Some comments for those who like dill - not

With the publication of the Dilnot report on the Funding of Care and Support it is no wonder that a Downing Street source said that it would be "kicked into the medium length grass". The main recommendations can be found on pages 5-7 of the report, however for those who want an idiot's guide one has been produced with a simple summary on page 7. It should be noted that in February 2011, at the request of the Dilnot Commission, Ipsos Mori published the findings of what they state was: "a thorough review of public opinion research concerning the future funding and management of social care in England". It is worth looking at the Bibliography section of the Ipsos Mori report to see from whence they based their findings.

Having 'skimmed' the main report there would appear to be one glaring admission on the estimated costs to government and that is the effect that the "Elephant in the room" factor will have, coupled with the point that this report only covers England so it is unclear whether the monies donated to Scotland under the Barnett formula have been accounted for in the Dilnot Commission's costings.

Reverting to the question of the "Elephant in the room", under the terms of membership of the European Union anyone from a Member State has the right to come to this country to live and receive state benefits and assuming those people have achieved the right of 'permanent residence' they have then access to all state benefits. At the time of writing I am in the process of researching this particular subject, however it would seem to be a complex area when taking into account the free movement of people, Human Rights legislation etc and taking an example of someone who starts work here in their 50s and remains, it is logical to assume they have the right to care in their old age.

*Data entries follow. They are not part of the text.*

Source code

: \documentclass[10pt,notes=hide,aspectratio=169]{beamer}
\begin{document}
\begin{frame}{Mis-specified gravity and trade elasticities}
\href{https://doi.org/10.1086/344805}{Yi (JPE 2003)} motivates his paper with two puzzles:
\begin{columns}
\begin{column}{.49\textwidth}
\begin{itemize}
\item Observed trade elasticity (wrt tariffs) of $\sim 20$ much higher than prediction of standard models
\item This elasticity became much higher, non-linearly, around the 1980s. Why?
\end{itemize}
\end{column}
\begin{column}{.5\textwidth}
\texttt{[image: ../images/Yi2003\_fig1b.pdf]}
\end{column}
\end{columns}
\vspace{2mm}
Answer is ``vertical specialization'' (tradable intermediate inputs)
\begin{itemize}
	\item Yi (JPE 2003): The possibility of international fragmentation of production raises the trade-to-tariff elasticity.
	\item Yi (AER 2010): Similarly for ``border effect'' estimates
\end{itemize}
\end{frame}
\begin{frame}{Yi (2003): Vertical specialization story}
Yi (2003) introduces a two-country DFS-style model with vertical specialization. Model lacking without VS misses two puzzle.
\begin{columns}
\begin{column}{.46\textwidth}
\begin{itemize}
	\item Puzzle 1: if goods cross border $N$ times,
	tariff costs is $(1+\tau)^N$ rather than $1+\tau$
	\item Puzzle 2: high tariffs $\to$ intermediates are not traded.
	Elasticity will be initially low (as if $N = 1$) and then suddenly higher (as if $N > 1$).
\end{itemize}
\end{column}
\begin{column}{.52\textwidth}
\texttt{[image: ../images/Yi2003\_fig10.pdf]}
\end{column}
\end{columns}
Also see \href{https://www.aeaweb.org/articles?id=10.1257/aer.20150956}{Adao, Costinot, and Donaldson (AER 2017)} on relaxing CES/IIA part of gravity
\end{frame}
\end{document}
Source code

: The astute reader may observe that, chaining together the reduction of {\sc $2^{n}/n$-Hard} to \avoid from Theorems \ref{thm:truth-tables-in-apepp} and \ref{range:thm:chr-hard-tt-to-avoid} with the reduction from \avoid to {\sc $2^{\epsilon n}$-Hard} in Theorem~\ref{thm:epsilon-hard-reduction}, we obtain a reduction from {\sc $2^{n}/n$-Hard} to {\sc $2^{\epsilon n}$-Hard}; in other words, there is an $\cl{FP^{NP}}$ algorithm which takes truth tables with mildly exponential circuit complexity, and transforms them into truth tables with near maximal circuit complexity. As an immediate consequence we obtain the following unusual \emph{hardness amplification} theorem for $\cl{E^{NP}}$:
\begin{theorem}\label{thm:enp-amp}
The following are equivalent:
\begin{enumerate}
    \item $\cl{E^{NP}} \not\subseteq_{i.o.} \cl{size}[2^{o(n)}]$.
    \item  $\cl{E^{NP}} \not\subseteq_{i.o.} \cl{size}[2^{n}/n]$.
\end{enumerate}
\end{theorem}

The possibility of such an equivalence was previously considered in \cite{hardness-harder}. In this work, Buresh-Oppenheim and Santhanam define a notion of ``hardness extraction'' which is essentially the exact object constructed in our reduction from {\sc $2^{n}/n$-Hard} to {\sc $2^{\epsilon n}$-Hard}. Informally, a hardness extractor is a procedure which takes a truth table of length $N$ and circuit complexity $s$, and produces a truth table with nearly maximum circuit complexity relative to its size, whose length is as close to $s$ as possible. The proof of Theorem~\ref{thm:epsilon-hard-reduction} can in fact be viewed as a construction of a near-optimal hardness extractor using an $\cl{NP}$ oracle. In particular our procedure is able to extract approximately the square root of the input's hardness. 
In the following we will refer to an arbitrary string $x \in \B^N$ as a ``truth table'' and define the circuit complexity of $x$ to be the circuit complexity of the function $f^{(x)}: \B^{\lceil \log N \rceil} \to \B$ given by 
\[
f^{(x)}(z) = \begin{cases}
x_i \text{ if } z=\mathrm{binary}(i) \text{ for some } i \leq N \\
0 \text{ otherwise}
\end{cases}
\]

A great deal is made of the fact that our national health system (including care) was conceived in 1940s, much of the increase in funding of the NHS and associated health care has been due to the increased demand, something which must, logically, be due to the effect of immigration, be that temporary or permanent.

More later, maybe in a day or two......................


Alfred the Ordinary said...

Good point. I wonder how good care homes are, or will be, in Greece? The elderly of Greece might find that, after implementation of the recommendations, that elderly care in the South West of Britain is a better alternative and we taxpayers will accommodate their wishes, of course. Now when Serbia, Turkey etc join the EU .....

TomTom said...

Germany introduced a Pflegeversicherung years back and has built up a jolly decent surplus which they have no intention of reducing.

This is simply an attempt to impose NIC on savings and dividends and to tax pensions with NIC.

It will simply disappear up the proverbial. Most LT Care is for Women since they live into their 80s and often have dementia. Men are comfortably dead.

This is simply another redistributive tax. If you want to understand the reasons I recommend reading Christopher Lasch books or even this beauty entitled Liberal Fascism and take an introspective look at this country

Liberal Fascism

WitteringsfromWitney said...

AtO: Thank you - and time will tell!

TT: Agreed and I will try and find the tomes you mention.